TITLE

The five-item Brief-Symptom Rating Scale as a suicide ideation screening instrument for psychiatric inpatients and community residents

AUTHOR(S)
For-Wey Lung; Ming-Been Lee
PUB. DATE
January 2008
SOURCE
BMC Psychiatry;2008, Vol. 8, Special section p1
SOURCE TYPE
Academic Journal
DOC. TYPE
Article
ABSTRACT
Background: An efficient screening instrument which can be used in diverse settings to predict suicide in different populations is vital. The aim of this study was to use the five-item Brief Symptom Rating Scale (BSRS-5) as a screening instrument for the prediction of suicide ideation in psychiatric, community and general medical settings. Methods: Five hundred and one psychiatric, 1,040 community and 969 general medical participants were recruited. The community participants completed a structured telephone interview, and the other two groups completed the self-report BSRS-5 questionnaire.

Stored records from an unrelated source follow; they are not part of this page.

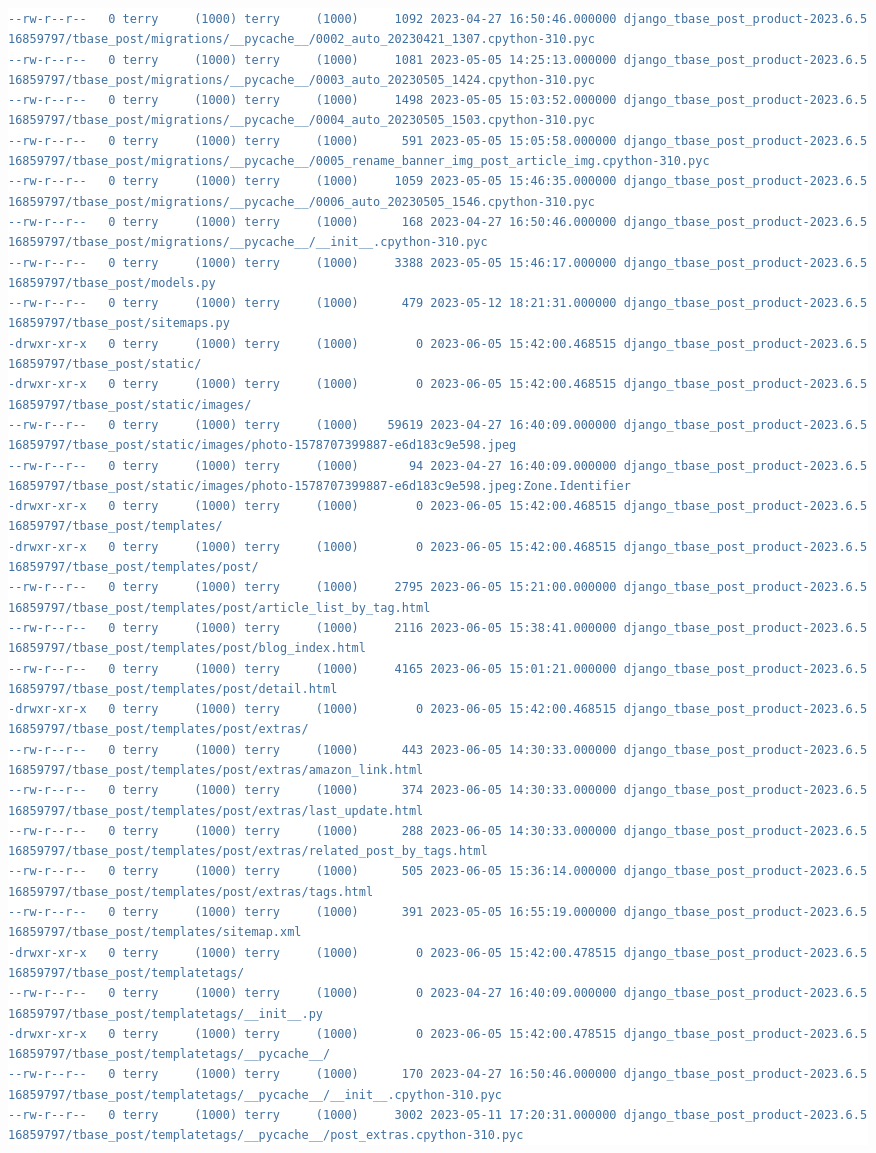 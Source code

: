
```diff
--rw-r--r--   0 terry     (1000) terry     (1000)     1092 2023-04-27 16:50:46.000000 django_tbase_post_product-2023.6.516859797/tbase_post/migrations/__pycache__/0002_auto_20230421_1307.cpython-310.pyc
--rw-r--r--   0 terry     (1000) terry     (1000)     1081 2023-05-05 14:25:13.000000 django_tbase_post_product-2023.6.516859797/tbase_post/migrations/__pycache__/0003_auto_20230505_1424.cpython-310.pyc
--rw-r--r--   0 terry     (1000) terry     (1000)     1498 2023-05-05 15:03:52.000000 django_tbase_post_product-2023.6.516859797/tbase_post/migrations/__pycache__/0004_auto_20230505_1503.cpython-310.pyc
--rw-r--r--   0 terry     (1000) terry     (1000)      591 2023-05-05 15:05:58.000000 django_tbase_post_product-2023.6.516859797/tbase_post/migrations/__pycache__/0005_rename_banner_img_post_article_img.cpython-310.pyc
--rw-r--r--   0 terry     (1000) terry     (1000)     1059 2023-05-05 15:46:35.000000 django_tbase_post_product-2023.6.516859797/tbase_post/migrations/__pycache__/0006_auto_20230505_1546.cpython-310.pyc
--rw-r--r--   0 terry     (1000) terry     (1000)      168 2023-04-27 16:50:46.000000 django_tbase_post_product-2023.6.516859797/tbase_post/migrations/__pycache__/__init__.cpython-310.pyc
--rw-r--r--   0 terry     (1000) terry     (1000)     3388 2023-05-05 15:46:17.000000 django_tbase_post_product-2023.6.516859797/tbase_post/models.py
--rw-r--r--   0 terry     (1000) terry     (1000)      479 2023-05-12 18:21:31.000000 django_tbase_post_product-2023.6.516859797/tbase_post/sitemaps.py
-drwxr-xr-x   0 terry     (1000) terry     (1000)        0 2023-06-05 15:42:00.468515 django_tbase_post_product-2023.6.516859797/tbase_post/static/
-drwxr-xr-x   0 terry     (1000) terry     (1000)        0 2023-06-05 15:42:00.468515 django_tbase_post_product-2023.6.516859797/tbase_post/static/images/
--rw-r--r--   0 terry     (1000) terry     (1000)    59619 2023-04-27 16:40:09.000000 django_tbase_post_product-2023.6.516859797/tbase_post/static/images/photo-1578707399887-e6d183c9e598.jpeg
--rw-r--r--   0 terry     (1000) terry     (1000)       94 2023-04-27 16:40:09.000000 django_tbase_post_product-2023.6.516859797/tbase_post/static/images/photo-1578707399887-e6d183c9e598.jpeg:Zone.Identifier
-drwxr-xr-x   0 terry     (1000) terry     (1000)        0 2023-06-05 15:42:00.468515 django_tbase_post_product-2023.6.516859797/tbase_post/templates/
-drwxr-xr-x   0 terry     (1000) terry     (1000)        0 2023-06-05 15:42:00.468515 django_tbase_post_product-2023.6.516859797/tbase_post/templates/post/
--rw-r--r--   0 terry     (1000) terry     (1000)     2795 2023-06-05 15:21:00.000000 django_tbase_post_product-2023.6.516859797/tbase_post/templates/post/article_list_by_tag.html
--rw-r--r--   0 terry     (1000) terry     (1000)     2116 2023-06-05 15:38:41.000000 django_tbase_post_product-2023.6.516859797/tbase_post/templates/post/blog_index.html
--rw-r--r--   0 terry     (1000) terry     (1000)     4165 2023-06-05 15:01:21.000000 django_tbase_post_product-2023.6.516859797/tbase_post/templates/post/detail.html
-drwxr-xr-x   0 terry     (1000) terry     (1000)        0 2023-06-05 15:42:00.468515 django_tbase_post_product-2023.6.516859797/tbase_post/templates/post/extras/
--rw-r--r--   0 terry     (1000) terry     (1000)      443 2023-06-05 14:30:33.000000 django_tbase_post_product-2023.6.516859797/tbase_post/templates/post/extras/amazon_link.html
--rw-r--r--   0 terry     (1000) terry     (1000)      374 2023-06-05 14:30:33.000000 django_tbase_post_product-2023.6.516859797/tbase_post/templates/post/extras/last_update.html
--rw-r--r--   0 terry     (1000) terry     (1000)      288 2023-06-05 14:30:33.000000 django_tbase_post_product-2023.6.516859797/tbase_post/templates/post/extras/related_post_by_tags.html
--rw-r--r--   0 terry     (1000) terry     (1000)      505 2023-06-05 15:36:14.000000 django_tbase_post_product-2023.6.516859797/tbase_post/templates/post/extras/tags.html
--rw-r--r--   0 terry     (1000) terry     (1000)      391 2023-05-05 16:55:19.000000 django_tbase_post_product-2023.6.516859797/tbase_post/templates/sitemap.xml
-drwxr-xr-x   0 terry     (1000) terry     (1000)        0 2023-06-05 15:42:00.478515 django_tbase_post_product-2023.6.516859797/tbase_post/templatetags/
--rw-r--r--   0 terry     (1000) terry     (1000)        0 2023-04-27 16:40:09.000000 django_tbase_post_product-2023.6.516859797/tbase_post/templatetags/__init__.py
-drwxr-xr-x   0 terry     (1000) terry     (1000)        0 2023-06-05 15:42:00.478515 django_tbase_post_product-2023.6.516859797/tbase_post/templatetags/__pycache__/
--rw-r--r--   0 terry     (1000) terry     (1000)      170 2023-04-27 16:50:46.000000 django_tbase_post_product-2023.6.516859797/tbase_post/templatetags/__pycache__/__init__.cpython-310.pyc
--rw-r--r--   0 terry     (1000) terry     (1000)     3002 2023-05-11 17:20:31.000000 django_tbase_post_product-2023.6.516859797/tbase_post/templatetags/__pycache__/post_extras.cpython-310.pyc
```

Results: The logistic regression analysis showed that the predictors of suicide ideation for the psychiatric group were depression, hostility and inferiority (p < 0.001, p = 0.016, p = 0.011), for the community group, inferiority, hostility and insomnia (p < 0.001, p < 0.001, p = 0.003), and for the general medical group, inferiority, hostility, depression and insomnia (p < 0.001, p = 0.001, p = 0.020, p = 0.008). The structural equation model showed the same symptom domains that predicted suicide ideation for all three groups. The receiver operating characteristic curve using the significant symptom domains from logistic regression showed that for the psychiatric group, the optimal cut-off point was 4/5 for the total of the significant dimensions (positive predictive value [PPV] = 78.01%, negative predictive value [NPV] = 79.05%), for the community group, 7/8 (PPV = 68.75%, NPV = 96.09%), and for the general medical group, 12/13 (PPV = 92.86%, NPV = 88.48%). Conclusion: The BSRS-5 is an efficient tool for the screening of suicide ideation-prone psychiatric inpatients, general medical patients, and community residents. Understanding the discriminative symptom domains for different groups and the relationship between them can help health care professionals in their preventative programs and clinical treatment.